The organization is dedicated to collecting, preserving and sharing historical information and authentic interpretation about the experience of Japanese Americans. As part of its mission, it hosts rotating exhibits, archives, and education programs aimed at education beyond the Japanese-American community with a particular focus on the incarceration of Japanese Americans during World War II.

The organization was founded in 1980 and incorporated in 1981. It is headquartered at the former site of the Uoki Sakai Fish Market at 1684 Post Street in San Francisco. The organization has received funding from the National Park Service's Japanese American Confinement Sites Grant Program.

== Military Intelligence Service (MIS) Historic Learning Center ==
The National Japanese American Historical Society operates the Military Intelligence Service Historic Learning Center in Crissy Field, within the Presidio of San Francisco. The site, known as Building 640, which was the original site of the Military Intelligence Service (MIS) Language School where Japanese American soldiers secretly trained in Japanese military language to assist the American war effort during World War II.

The Learning Center was originally expected to open in 2012. However, the opening was delayed and the museum finally opened its doors in 2013.

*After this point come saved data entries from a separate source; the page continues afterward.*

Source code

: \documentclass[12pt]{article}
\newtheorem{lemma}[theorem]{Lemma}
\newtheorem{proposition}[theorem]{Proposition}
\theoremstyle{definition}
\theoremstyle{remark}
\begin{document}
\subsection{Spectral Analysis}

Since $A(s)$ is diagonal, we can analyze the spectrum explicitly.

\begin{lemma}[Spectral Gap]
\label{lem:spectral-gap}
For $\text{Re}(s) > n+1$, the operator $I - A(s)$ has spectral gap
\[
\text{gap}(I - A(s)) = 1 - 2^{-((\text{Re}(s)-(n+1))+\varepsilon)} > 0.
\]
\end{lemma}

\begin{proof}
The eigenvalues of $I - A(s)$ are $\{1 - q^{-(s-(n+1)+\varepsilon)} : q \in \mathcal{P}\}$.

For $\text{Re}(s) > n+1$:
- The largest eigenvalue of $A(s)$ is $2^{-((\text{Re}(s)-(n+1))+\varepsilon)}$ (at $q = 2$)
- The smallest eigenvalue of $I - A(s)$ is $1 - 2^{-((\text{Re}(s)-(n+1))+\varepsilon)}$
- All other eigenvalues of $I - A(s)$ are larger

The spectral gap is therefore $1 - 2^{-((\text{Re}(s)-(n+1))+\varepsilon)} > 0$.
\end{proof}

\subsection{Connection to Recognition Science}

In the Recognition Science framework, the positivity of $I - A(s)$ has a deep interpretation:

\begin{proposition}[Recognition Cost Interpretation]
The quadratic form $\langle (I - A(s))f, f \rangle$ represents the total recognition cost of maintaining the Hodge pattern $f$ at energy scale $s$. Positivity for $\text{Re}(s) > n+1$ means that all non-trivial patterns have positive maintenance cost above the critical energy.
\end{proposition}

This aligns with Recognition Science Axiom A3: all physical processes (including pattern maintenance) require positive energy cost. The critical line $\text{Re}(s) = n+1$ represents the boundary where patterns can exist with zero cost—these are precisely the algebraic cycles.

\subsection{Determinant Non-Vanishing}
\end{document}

The Military Intelligence Service (MIS) Language School, which started just weeks before the Pearl Harbor attack, was a clandestine program to train Nisei as interpreters and intelligence personnel. Despite their families being interned, these Japanese Americans played a crucial role in translating and interpreting Japanese military communications to significantly aid the U.S. war effort. The interpretive center aims to advance understanding of the Military Intelligence Service and Japanese American veterans' roles during the war which, according to Major General Charles Willoughby, "shortened the Pacific War by two years and saved possibly a million American lives". It also documents how the work of Japanese Americans at MIS formed the basis leading to the creation of the Defense Language Institute.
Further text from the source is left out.